Complete step-by-step answer:
In trigonometric table ,the value of $\sin \left( {\dfrac{\pi }{{12}}} \right)$ is not given ,so to find this we have use some other means to find the required value .We’ll use other trigonometric values given in the trigonometric table .
First ,we’ll ,convert $\left( {\dfrac{\pi }{{12}}} \right)$ into some (A-B) form
$\sin \left( {\dfrac{\pi }{{12}}} \right) = \sin \left( {\dfrac{\pi }{4} - \dfrac{\pi }{6}} \right)$
Now we will apply formula $\sin \left( {A - B} \right) = \sin \left( A \right)\cos \left( B \right) - \sin \left( B \right)\cos \left( A \right)$
Where , A is equal to $\dfrac{\pi }{4}$ and B is equal to $\dfrac{\pi }{6}$
$\sin \left( {\dfrac{\pi }{4} - \dfrac{\pi }{6}} \right) = \sin \left( {\dfrac{\pi }{4}} \right)\cos \left( {\dfrac{\pi }{6}} \right) - \sin \left( {\dfrac{\pi }{6}} \right)\cos \left( {\dfrac{\pi }{4}} \right)$ -(1)
From the trigonometric table
$\sin \left( {\dfrac{\pi }{4}} \right) = \dfrac{1}{{\sqrt 2 }}\, = \,\dfrac{{\sqrt 2 }}{2}$ ,
$\sin \left( {\dfrac{\pi }{6}} \right) = \dfrac{1}{2}$
$\cos \left( {\dfrac{\pi }{4}} \right) = \dfrac{1}{{\sqrt 2 }}\, = \,\dfrac{{\sqrt 2 }}{2}$
$\cos \left( {\dfrac{\pi }{6}} \right) = \dfrac{{\sqrt 3 }}{2}$
Putting values in equation (1)
$= \dfrac{{\sqrt 1 }}{2} \times \dfrac{{\sqrt 3 }}{2} - \dfrac{1}{2} \times \dfrac{{\sqrt 2 }}{2} \\\ = \dfrac{{\sqrt 6 }}{4} - \dfrac{{\sqrt 2 }}{4} \\\ = \dfrac{{\sqrt 6 - \sqrt 2 }}{4} \\\$
Therefore, the value of $\sin \left( {\dfrac{\pi }{{12}}} \right)$ is equal to $\dfrac{{\sqrt 6 - \sqrt 2 }}{4}$.

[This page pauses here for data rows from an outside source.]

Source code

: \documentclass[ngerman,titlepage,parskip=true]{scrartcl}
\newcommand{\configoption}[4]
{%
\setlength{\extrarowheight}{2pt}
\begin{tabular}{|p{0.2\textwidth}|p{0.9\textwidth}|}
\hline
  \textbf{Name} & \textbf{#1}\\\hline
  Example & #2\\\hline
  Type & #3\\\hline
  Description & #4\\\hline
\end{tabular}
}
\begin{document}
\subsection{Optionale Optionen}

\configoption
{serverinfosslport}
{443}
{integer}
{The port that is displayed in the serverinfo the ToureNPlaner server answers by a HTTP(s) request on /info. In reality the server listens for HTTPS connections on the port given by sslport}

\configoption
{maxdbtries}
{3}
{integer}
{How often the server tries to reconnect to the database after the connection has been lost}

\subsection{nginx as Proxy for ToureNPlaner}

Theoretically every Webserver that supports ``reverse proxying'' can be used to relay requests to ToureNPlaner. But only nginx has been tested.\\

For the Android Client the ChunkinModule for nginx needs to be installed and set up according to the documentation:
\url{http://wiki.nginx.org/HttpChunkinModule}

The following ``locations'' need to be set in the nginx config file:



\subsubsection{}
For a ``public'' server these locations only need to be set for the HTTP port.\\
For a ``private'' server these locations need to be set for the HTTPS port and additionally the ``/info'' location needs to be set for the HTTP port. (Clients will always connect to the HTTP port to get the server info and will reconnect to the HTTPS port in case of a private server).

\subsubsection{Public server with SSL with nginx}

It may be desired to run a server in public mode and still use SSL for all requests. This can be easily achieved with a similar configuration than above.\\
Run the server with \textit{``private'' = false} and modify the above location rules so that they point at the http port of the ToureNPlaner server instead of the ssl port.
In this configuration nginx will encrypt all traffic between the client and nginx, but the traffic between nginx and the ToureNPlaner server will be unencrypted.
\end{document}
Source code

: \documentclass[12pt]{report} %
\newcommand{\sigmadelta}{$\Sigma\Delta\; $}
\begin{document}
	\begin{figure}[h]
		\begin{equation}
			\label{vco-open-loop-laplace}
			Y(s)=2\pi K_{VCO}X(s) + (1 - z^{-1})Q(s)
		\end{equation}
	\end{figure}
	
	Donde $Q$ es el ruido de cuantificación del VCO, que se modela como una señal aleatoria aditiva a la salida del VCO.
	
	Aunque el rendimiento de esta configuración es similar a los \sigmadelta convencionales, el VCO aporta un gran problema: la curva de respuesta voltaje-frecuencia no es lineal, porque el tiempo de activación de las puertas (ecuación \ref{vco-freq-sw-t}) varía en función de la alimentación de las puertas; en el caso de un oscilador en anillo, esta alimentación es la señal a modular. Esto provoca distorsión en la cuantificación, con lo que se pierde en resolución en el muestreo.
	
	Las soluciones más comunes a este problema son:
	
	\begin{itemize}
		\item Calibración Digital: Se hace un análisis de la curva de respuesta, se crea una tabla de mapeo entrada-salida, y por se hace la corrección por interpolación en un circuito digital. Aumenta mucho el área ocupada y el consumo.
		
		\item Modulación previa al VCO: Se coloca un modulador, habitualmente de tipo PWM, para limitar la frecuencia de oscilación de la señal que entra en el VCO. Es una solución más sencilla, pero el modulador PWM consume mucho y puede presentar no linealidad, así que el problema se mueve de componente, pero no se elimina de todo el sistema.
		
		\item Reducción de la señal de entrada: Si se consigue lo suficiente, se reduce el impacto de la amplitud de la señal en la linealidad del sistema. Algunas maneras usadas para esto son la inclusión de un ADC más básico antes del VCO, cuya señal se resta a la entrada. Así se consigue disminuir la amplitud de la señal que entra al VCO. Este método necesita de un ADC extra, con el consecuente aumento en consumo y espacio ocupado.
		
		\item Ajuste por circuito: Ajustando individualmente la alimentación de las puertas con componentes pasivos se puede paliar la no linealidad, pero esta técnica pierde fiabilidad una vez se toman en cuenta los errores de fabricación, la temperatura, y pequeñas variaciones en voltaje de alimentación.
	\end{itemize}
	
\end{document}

Note: 1. Periodic Function= A function $f(x)$ is said to be a periodic function if there exists a real number T > 0 such that $f(x + T) = f(x)$ for all x.
If T is the smallest positive real number such that $f(x + T) = f(x)$ for all x, then T is called the fundamental period of $f(x)$ .
Since $\sin \,(2n\pi + \theta ) = \sin \theta$ for all values of $\theta$ and n$\in$N.
2. Even Function – A function $f(x)$ is said to be an even function ,if $f( - x) = f(x)$ for all x in its domain.
Odd Function – A function $f(x)$ is said to be an even function ,if $f( - x) = - f(x)$ for all x in its domain.
We know that $\sin ( - \theta ) = - \sin \theta .\cos ( - \theta ) = \cos \theta \,and\,\tan ( - \theta ) = - \tan \theta$
Therefore,$\sin \theta$ and $\tan \theta$ and their reciprocals,$\cos ec\theta$ and $\cot \theta$ are odd functions whereas $\cos \theta$ and its reciprocal $\sec \theta$ are even functions.